Jet Airways needs help to start flying again

India’s Jet Airways has suspended its operations from Wednesday as it cannot pay for fuel and other critical services, agencies report.

The federal policies, competition from budget airlines and the company’s wrong decisions are blamed for the mess Jet has landed itself in.

Jet urgently needs funds from state-run banks who took control of the airline in March and promised $218 million as part of the debt resolution plan. The lenders have not released funds.

Late on Wednesday, they rejected its request to sanction $58 million to pay for fuel and its senior staff who have not received salary since December last year.

The lenders are looking for someone who can take 75% stake in the airline. They do not seem to believe in the bail-out plan through interim funding.

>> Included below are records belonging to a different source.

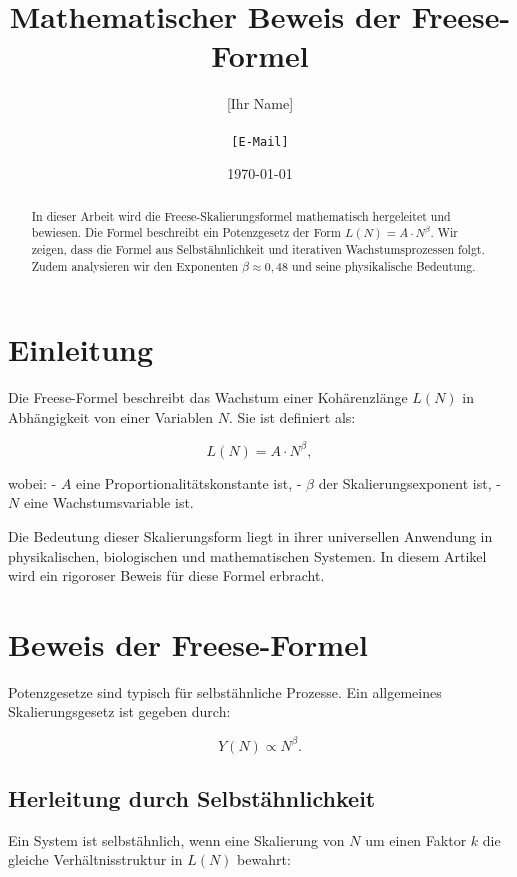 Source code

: \documentclass[a4paper,12pt]{article}
\title{Mathematischer Beweis der Freese-Formel}
\author{[Ihr Name] \\ [Institution] \\ \texttt{[E-Mail]}}
\date{\today}
\begin{document}
\maketitle

\begin{abstract}
In dieser Arbeit wird die Freese-Skalierungsformel mathematisch hergeleitet und bewiesen. Die Formel beschreibt ein Potenzgesetz der Form 
\(
L(N) = A \cdot N^{\beta}.
\)
Wir zeigen, dass die Formel aus Selbstähnlichkeit und iterativen Wachstumsprozessen folgt. Zudem analysieren wir den Exponenten \( \beta \approx 0,48 \) und seine physikalische Bedeutung.
\end{abstract}

\section{Einleitung}
Die Freese-Formel beschreibt das Wachstum einer Kohärenzlänge \( L(N) \) in Abhängigkeit von einer Variablen \( N \). Sie ist definiert als:

\begin{equation}
    L(N) = A \cdot N^\beta,
\end{equation}

wobei:
- \( A \) eine Proportionalitätskonstante ist,
- \( \beta \) der Skalierungsexponent ist,
- \( N \) eine Wachstumsvariable ist.

Die Bedeutung dieser Skalierungsform liegt in ihrer universellen Anwendung in physikalischen, biologischen und mathematischen Systemen. In diesem Artikel wird ein rigoroser Beweis für diese Formel erbracht.

\section{Beweis der Freese-Formel}
Potenzgesetze sind typisch für selbstähnliche Prozesse. Ein allgemeines Skalierungsgesetz ist gegeben durch:

\begin{equation}
    Y(N) \propto N^\beta.
\end{equation}

\subsection{Herleitung durch Selbstähnlichkeit}
Ein System ist selbstähnlich, wenn eine Skalierung von \( N \) um einen Faktor \( k \) die gleiche Verhältnisstruktur in \( L(N) \) bewahrt:
\end{document}
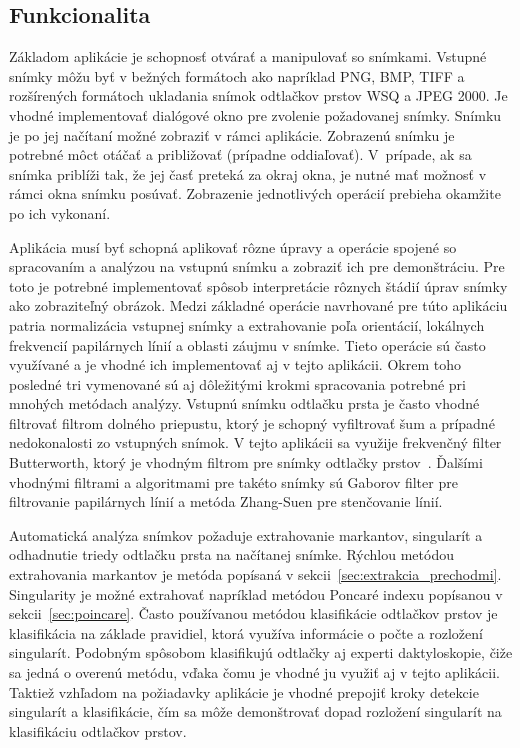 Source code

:   \subsection{Funkcionalita}
  Základom aplikácie je schopnosť otvárať a manipulovať so snímkami. Vstupné snímky môžu byť v bežných formátoch ako napríklad PNG, BMP, TIFF a rozšírených
  formátoch ukladania snímok odtlačkov prstov WSQ a JPEG 2000. Je vhodné implementovať dialógové okno pre zvolenie požadovanej snímky.
  Snímku je po jej načítaní možné zobraziť v rámci aplikácie. Zobrazenú snímku je potrebné môct otáčať a približovať (prípadne oddiaľovať). V~prípade, ak
  sa snímka priblíži tak, že jej časť preteká za okraj okna, je nutné mať možnosť v rámci okna snímku posúvať. Zobrazenie jednotlivých operácií prebieha
  okamžite po ich vykonaní.

  Aplikácia musí byť schopná aplikovať rôzne úpravy a operácie spojené so spracovaním a analýzou na vstupnú snímku a zobraziť ich pre demonštráciu.
  Pre toto je potrebné implementovať spôsob interpretácie rôznych štádií úprav snímky ako zobraziteľný obrázok. Medzi základné operácie navrhované pre túto
  aplikáciu patria normalizácia vstupnej snímky a extrahovanie poľa orientácií, lokálnych frekvencií papilárnych línií a oblasti záujmu v snímke. Tieto
  operácie sú často využívané a je vhodné ich implementovať aj v tejto aplikácii. Okrem toho posledné tri vymenované sú aj dôležitými krokmi spracovania
  potrebné pri mnohých metódach analýzy. Vstupnú snímku odtlačku prsta je často vhodné filtrovať filtrom dolného priepustu, ktorý je schopný vyfiltrovať šum
  a prípadné nedokonalosti zo vstupných snímok. V tejto aplikácii sa využije frekvenčný filter Butterworth, ktorý je vhodným filtrom pre snímky odtlačky
  prstov~{\cite{Drahansky}}. Ďalšími vhodnými filtrami a algoritmami pre takéto snímky sú Gaborov filter pre filtrovanie papilárnych línií a
  metóda Zhang-Suen pre stenčovanie línií.

  Automatická analýza snímkov požaduje extrahovanie markantov, singularít a odhadnutie triedy odtlačku prsta na načítanej snímke. Rýchlou metódou extrahovania
  markantov je metóda popísaná v sekcii~{\ref{sec:extrakcia_prechodmi}}. Singularity je možné extrahovať napríklad metódou Poncaré indexu popísanou v
  sekcii~{\ref{sec:poincare}}. Často používanou metódou klasifikácie odtlačkov prstov je klasifikácia na základe pravidiel, ktorá využíva informácie o
  počte a rozložení singularít.
  Podobným spôsobom klasifikujú odtlačky aj experti daktyloskopie, čiže sa jedná o overenú metódu, vďaka čomu je vhodné ju využiť aj v tejto aplikácii.
  Taktiež vzhľadom na požiadavky aplikácie je vhodné prepojiť kroky detekcie singularít a klasifikácie, čím sa môže demonštrovať
  dopad rozložení singularít na klasifikáciu odtlačkov prstov.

Lenders led by the State Bank of India may be fearing that while emergency funds will help the airline to start flying again, it may run into another financial turbulence and come back asking for more funds.

Amid a backlog of $1.2 billion debt to settle with banks, competition from budget airlines such as IndiGo and GoAir and soaring oil prices, the federal government’s 5% import duty on jet fuel in September last year came as the last straw for Jet.

Earlier, the airline had made some wrong decisions such as the $500 million acquisition of Air Sahara, too much focus on expansion instead of reforms and failure to cut costs when the going was good.